4. And now for our practical lesson. We, too, are striving for the mastery in a world which has been devastated by evil. Do we not also find that our bodies rise up and resist the claims made on them by the work which has to be done?(1) It may be perhaps, with us, rather in little things that the conflict has to be waged. You know that there are sick and poor to be visited. Love for souls, and for God, would prompt you to set forth; but it is a cold wintry day. How the body pleads, Sit still; another day will do as well. Or perhaps it is so small a matter as rising from your bed in the morning sufficiently early to give yourself time for prayer and the study of God's Word; or it is your time for prayer in the evening, after the busy day of toil; or it is that you have a call to visit the haunts of wretchedness and misery, where everything is repulsive. These are occasions on which we too have to arm our right hand with spiritual power, and to smite our body down, forcibly reminding it of its true position.(2) Or perhaps the body asserts itself not so much in forbidding the painful as suggesting the pleasant — now appealing to our lower appetites with suggestions of indulgences. The mind that is taken up in any degree with the thought, What shall we eat? or, What shall we drink? &c., is making provision for the flesh, and in doing so is unconsciously resigning its true supremacy. The same thing is true of those higher forms of gratification which none the less have the body as their subject. There is no harm in enjoying the pleasures of the eye, or of the ear, but as soon as we give ourselves over to it, it becomes guilty. If God throws an innocent pleasure in our way, we are not called upon to suspect the gift; but when we go out of our way to pursue the pleasurable, the higher part of our nature is yielding itself as the slave of the lower.
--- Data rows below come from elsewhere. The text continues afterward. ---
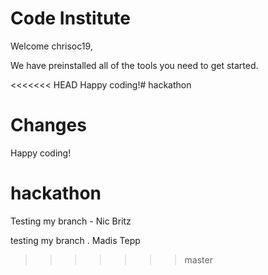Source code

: # Code Institute

Welcome chrisoc19,

We have preinstalled all of the tools you need to get started.

<<<<<<< HEAD
Happy coding!# hackathon

Changes
=======
Happy coding!
# hackathon

Testing my branch - Nic Britz

testing my branch . Madis Tepp 

>>>>>>> master

<!--Testing branch  May201-->
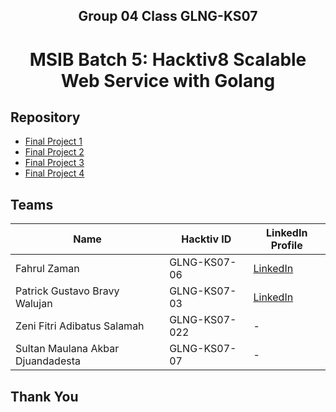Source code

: <h2 align="center">Group 04 Class GLNG-KS07</h2>

<h1 align="center">MSIB Batch 5: Hacktiv8 Scalable Web Service with Golang</h1>

## Repository

- [Final Project 1](https://github.com/hacktiv8-ks07-g04/final-project-1)
- [Final Project 2](https://github.com/hacktiv8-ks07-g04/final-project-2)
- [Final Project 3](https://github.com/hacktiv8-ks07-g04/final-project-3)
- [Final Project 4](https://github.com/hacktiv8-ks07-g04/final-project-4)

## Teams

| Name                                       | Hacktiv ID    | LinkedIn Profile                                        |
| ------------------------------------------ | ------------- | ------------------------------------------------------- |
| Fahrul Zaman                               | GLNG-KS07-06  | [LinkedIn](https://www.linkedin.com/in/fhrlzmn/)        | 
| Patrick Gustavo Bravy Walujan              | GLNG-KS07-03  | [LinkedIn](https://www.linkedin.com/in/patrickgustavo/) |
| Zeni Fitri Adibatus Salamah                | GLNG-KS07-022 | -                                                       |
| Sultan Maulana Akbar Djuandadesta          | GLNG-KS07-07  | -                                                       |

## Thank You

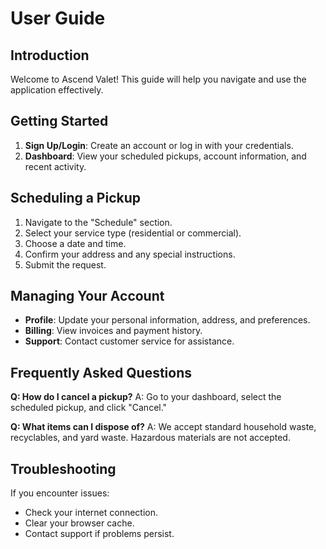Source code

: # User Guide

## Introduction

Welcome to Ascend Valet! This guide will help you navigate and use the application effectively.

## Getting Started

1. **Sign Up/Login**: Create an account or log in with your credentials.
2. **Dashboard**: View your scheduled pickups, account information, and recent activity.

## Scheduling a Pickup

1. Navigate to the "Schedule" section.
2. Select your service type (residential or commercial).
3. Choose a date and time.
4. Confirm your address and any special instructions.
5. Submit the request.

## Managing Your Account

- **Profile**: Update your personal information, address, and preferences.
- **Billing**: View invoices and payment history.
- **Support**: Contact customer service for assistance.

## Frequently Asked Questions

**Q: How do I cancel a pickup?**
A: Go to your dashboard, select the scheduled pickup, and click "Cancel."

**Q: What items can I dispose of?**
A: We accept standard household waste, recyclables, and yard waste. Hazardous materials are not accepted.

## Troubleshooting

If you encounter issues:
- Check your internet connection.
- Clear your browser cache.
- Contact support if problems persist.
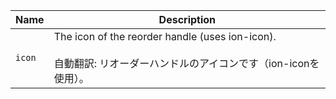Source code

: 
| Name | Description |
| --- | --- |
| `icon` | The icon of the reorder handle (uses ion-icon).<br /><br />自動翻訳: リオーダーハンドルのアイコンです（ion-iconを使用）。 |


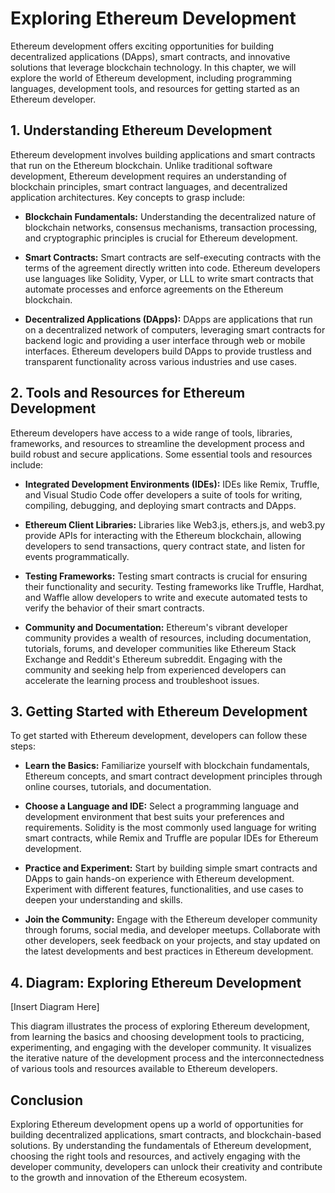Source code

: # Exploring Ethereum Development
Ethereum development offers exciting opportunities for building decentralized applications (DApps), smart contracts, and innovative solutions that leverage blockchain technology. In this chapter, we will explore the world of Ethereum development, including programming languages, development tools, and resources for getting started as an Ethereum developer.

## 1. Understanding Ethereum Development
Ethereum development involves building applications and smart contracts that run on the Ethereum blockchain. Unlike traditional software development, Ethereum development requires an understanding of blockchain principles, smart contract languages, and decentralized application architectures. Key concepts to grasp include:

- **Blockchain Fundamentals:** Understanding the decentralized nature of blockchain networks, consensus mechanisms, transaction processing, and cryptographic principles is crucial for Ethereum development.

- **Smart Contracts:** Smart contracts are self-executing contracts with the terms of the agreement directly written into code. Ethereum developers use languages like Solidity, Vyper, or LLL to write smart contracts that automate processes and enforce agreements on the Ethereum blockchain.

- **Decentralized Applications (DApps):** DApps are applications that run on a decentralized network of computers, leveraging smart contracts for backend logic and providing a user interface through web or mobile interfaces. Ethereum developers build DApps to provide trustless and transparent functionality across various industries and use cases.

## 2. Tools and Resources for Ethereum Development
Ethereum developers have access to a wide range of tools, libraries, frameworks, and resources to streamline the development process and build robust and secure applications. Some essential tools and resources include:

- **Integrated Development Environments (IDEs):** IDEs like Remix, Truffle, and Visual Studio Code offer developers a suite of tools for writing, compiling, debugging, and deploying smart contracts and DApps.

- **Ethereum Client Libraries:** Libraries like Web3.js, ethers.js, and web3.py provide APIs for interacting with the Ethereum blockchain, allowing developers to send transactions, query contract state, and listen for events programmatically.

- **Testing Frameworks:** Testing smart contracts is crucial for ensuring their functionality and security. Testing frameworks like Truffle, Hardhat, and Waffle allow developers to write and execute automated tests to verify the behavior of their smart contracts.

- **Community and Documentation:** Ethereum's vibrant developer community provides a wealth of resources, including documentation, tutorials, forums, and developer communities like Ethereum Stack Exchange and Reddit's Ethereum subreddit. Engaging with the community and seeking help from experienced developers can accelerate the learning process and troubleshoot issues.

## 3. Getting Started with Ethereum Development
To get started with Ethereum development, developers can follow these steps:

- **Learn the Basics:** Familiarize yourself with blockchain fundamentals, Ethereum concepts, and smart contract development principles through online courses, tutorials, and documentation.

- **Choose a Language and IDE:** Select a programming language and development environment that best suits your preferences and requirements. Solidity is the most commonly used language for writing smart contracts, while Remix and Truffle are popular IDEs for Ethereum development.

- **Practice and Experiment:** Start by building simple smart contracts and DApps to gain hands-on experience with Ethereum development. Experiment with different features, functionalities, and use cases to deepen your understanding and skills.

- **Join the Community:** Engage with the Ethereum developer community through forums, social media, and developer meetups. Collaborate with other developers, seek feedback on your projects, and stay updated on the latest developments and best practices in Ethereum development.

## 4. Diagram: Exploring Ethereum Development
[Insert Diagram Here]

This diagram illustrates the process of exploring Ethereum development, from learning the basics and choosing development tools to practicing, experimenting, and engaging with the developer community. It visualizes the iterative nature of the development process and the interconnectedness of various tools and resources available to Ethereum developers.

## Conclusion
Exploring Ethereum development opens up a world of opportunities for building decentralized applications, smart contracts, and blockchain-based solutions. By understanding the fundamentals of Ethereum development, choosing the right tools and resources, and actively engaging with the developer community, developers can unlock their creativity and contribute to the growth and innovation of the Ethereum ecosystem.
5. How did St. Paul smite his body down, and reduce it into the condition of a slave? This much surely is obvious — a man is no match for himself! He lets us into the secret by giving us a practical direction: "If ye," he says, "through the Spirit, do mortify the deeds of the body, ye shall live." All turns upon this. "Walk in the Spirit, and ye shall not fulfil the lusts of the flesh."

(W. Hay Aitken, M. A.)

Look at the chariot-drivers. Do you not see how exceedingly careful and strict they are with themselves in their training-practice, their labours, their diet, and all the rest, that they may not be thrown down from their chariots; and be dragged along by the reins? See what a thing art is! Often even a strong man cannot master a single horse; but a mere boy, who has learnt the art, shall often take the pair in hand, and with ease lead them and drive them where he will. Nay, in India, it is said that a huge monster of an elephant will yield to a stripling of fifteen, who manages him with the utmost ease. To what purpose have I said all this? To show that, if by dint of study and practice we can train into submission even elephants and wild horses, much more the passions within us.

( Chrysostom.)

— A friend once asked an aged man what caused him so often to complain of pain and weariness in the evening. "Alas!" said he, "I have every day so much to do; for I have two falcons to tame, two hares to keep from running away, two hawks to manage, a serpent to confine, a lion to chain, and a sick man to tend and wait upon." "Why, you must be joking," said his friend; "surely no man can have all these things to do at once." "Indeed, I am not joking," said the old man; "but what I have told you is the sad and sober truth; for the two falcons are my two eyes, which I must diligently guard, lest something should please them which may be hurtful to my salvation; the two hares are my feet, which I must hold back lest they should run after evil objects, and walk in the ways of sin; the two hawks are my two hands, which I must train and keep to Work in order that I may be able to provide for myself and for my brethren who are in need; the serpent is my tongue, which I must always keep in with a bridle, lest it should speak anything unseemly; the lion is my heart, with which I have to maintain a continual fight in order that vanity and pride may not fill it, but that the grace of God may dwell and work there; the sick man is my whole body, which is always needing my watchfulness and care. All this daily wears out my strength."

(Preacher's Promptuary.)

Observe this was penned towards the close of the apostle's career. Full of years, and laden with trophies, he still thinks it necessary to keep war with the flesh. View him —

I. AS AN AGED MAN. There is no period in which the spiritual warrior may relax his training. Each season of life has its appropriate and dominant passion.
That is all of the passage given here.